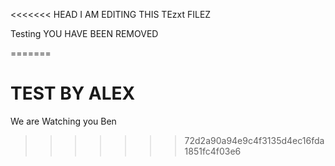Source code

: <<<<<<< HEAD
I AM EDITING THIS TEzxt FILEZ

Testing
YOU HAVE BEEN REMOVED

=======

TEST BY ALEX
=======
We are Watching you Ben <o> <o> 
>>>>>>> 72d2a90a94e9c4f3135d4ec16fda1851fc4f03e6
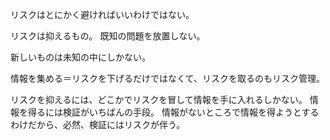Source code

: リスクはとにかく避ければいいわけではない。

リスクは抑えるもの。
既知の問題を放置しない。

新しいものは未知の中にしかない。

情報を集める＝リスクを下げるだけではなくて、リスクを取るのもリスク管理。

リスクを抑えるには、どこかでリスクを冒して情報を手に入れるしかない。
情報を得るには検証がいちばんの手段。
情報がないところで情報を得ようとするわけだから、必然、検証にはリスクが伴う。
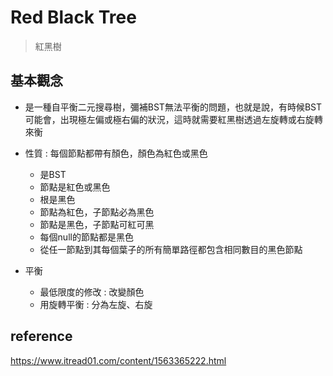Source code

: # Red Black Tree
>紅黑樹

## 基本觀念
* 是一種自平衡二元搜尋樹，彌補BST無法平衡的問題，也就是說，有時候BST可能會，出現極左偏或極右偏的狀況，這時就需要紅黑樹透過左旋轉或右旋轉來衡

* 性質 : 每個節點都帶有顏色，顏色為紅色或黑色
  
  * 是BST
  * 節點是紅色或黑色
  * 根是黑色
  * 節點為紅色，子節點必為黑色
  * 節點是黑色，子節點可紅可黑
  * 每個null的節點都是黑色
  * 從任一節點到其每個葉子的所有簡單路徑都包含相同數目的黑色節點

* 平衡
  * 最低限度的修改 : 改變顏色
  * 用旋轉平衡 : 分為左旋、右旋
## reference
https://www.itread01.com/content/1563365222.html
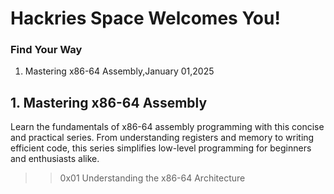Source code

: # Hackries Space Welcomes You!

### Find Your Way

1. Mastering x86-64 Assembly,January 01,2025

## 1. Mastering x86-64 Assembly

Learn the fundamentals of x86-64 assembly programming with this concise and practical series. From understanding registers and memory to writing efficient code, this series simplifies low-level programming for beginners and enthusiasts alike.

>> 0x01 Understanding the x86-64 Architecture
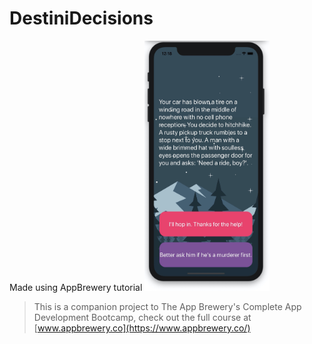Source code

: #  DestiniDecisions
Made using AppBrewery tutorial
<img src="https://raw.githubusercontent.com/AaditT/DestiniDecisions/master/Documentation/app-layout.jpg" alt="App Layout" width="200" height="400">


>This is a companion project to The App Brewery's Complete App Development Bootcamp, check out the full course at [www.appbrewery.co](https://www.appbrewery.co/)
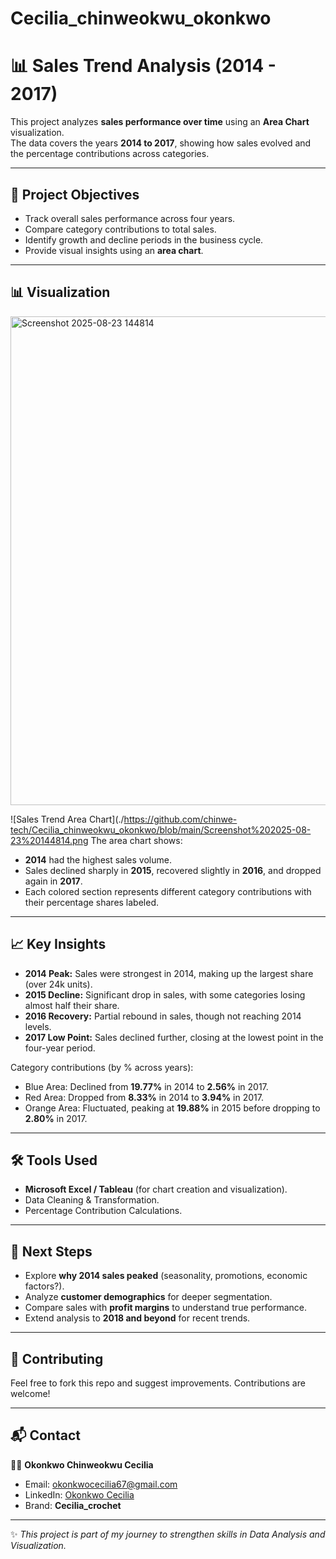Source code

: # Cecilia_chinweokwu_okonkwo

# 📊 Sales Trend Analysis (2014 - 2017)

This project analyzes **sales performance over time** using an **Area Chart** visualization.  
The data covers the years **2014 to 2017**, showing how sales evolved and the percentage contributions across categories.

---

## 🚀 Project Objectives
- Track overall sales performance across four years.  
- Compare category contributions to total sales.  
- Identify growth and decline periods in the business cycle.  
- Provide visual insights using an **area chart**.  

---

## 📊 Visualization
<img width="1379" height="782" alt="Screenshot 2025-08-23 144814" src="https://github.com/user-attachments/assets/eb42118e-2a93-47e5-8951-7c6cb6b5a623" />

![Sales Trend Area Chart](./https://github.com/chinwe-tech/Cecilia_chinweokwu_okonkwo/blob/main/Screenshot%202025-08-23%20144814.png
The area chart shows:  
- **2014** had the highest sales volume.  
- Sales declined sharply in **2015**, recovered slightly in **2016**, and dropped again in **2017**.  
- Each colored section represents different category contributions with their percentage shares labeled.  

---

## 📈 Key Insights
- **2014 Peak:** Sales were strongest in 2014, making up the largest share (over 24k units).  
- **2015 Decline:** Significant drop in sales, with some categories losing almost half their share.  
- **2016 Recovery:** Partial rebound in sales, though not reaching 2014 levels.  
- **2017 Low Point:** Sales declined further, closing at the lowest point in the four-year period.  

Category contributions (by % across years):  
- Blue Area: Declined from **19.77%** in 2014 to **2.56%** in 2017.  
- Red Area: Dropped from **8.33%** in 2014 to **3.94%** in 2017.  
- Orange Area: Fluctuated, peaking at **19.88%** in 2015 before dropping to **2.80%** in 2017.  

---

## 🛠 Tools Used
- **Microsoft Excel / Tableau** (for chart creation and visualization).  
- Data Cleaning & Transformation.  
- Percentage Contribution Calculations.  

---

## 📌 Next Steps
- Explore **why 2014 sales peaked** (seasonality, promotions, economic factors?).  
- Analyze **customer demographics** for deeper segmentation.  
- Compare sales with **profit margins** to understand true performance.  
- Extend analysis to **2018 and beyond** for recent trends.  

---

## 🤝 Contributing
Feel free to fork this repo and suggest improvements. Contributions are welcome!  

---

## 📬 Contact
👩‍💻 **Okonkwo Chinweokwu Cecilia**  
- Email: [okonkwocecilia67@gmail.com](mailto:okonkwocecilia67@gmail.com)  
- LinkedIn: [Okonkwo Cecilia](https://linkedin.com/in/okonkwo-cecilia)  
- Brand: **Cecilia_crochet**  

---
✨ *This project is part of my journey to strengthen skills in Data Analysis and Visualization.*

- [Problem requirements] Copy out all lines of the listing where the word "height" appears.

- [Task answer]
<img src="https://raw.githubusercontent.com/AaditT/DestiniDecisions/master/Documentation/app-layout.jpg" alt="App Layout" width="200" height="400">
<img width="1379" height="782" alt="Screenshot 2025-08-23 144814" src="https://github.com/user-attachments/assets/eb42118e-2a93-47e5-8951-7c6cb6b5a623" />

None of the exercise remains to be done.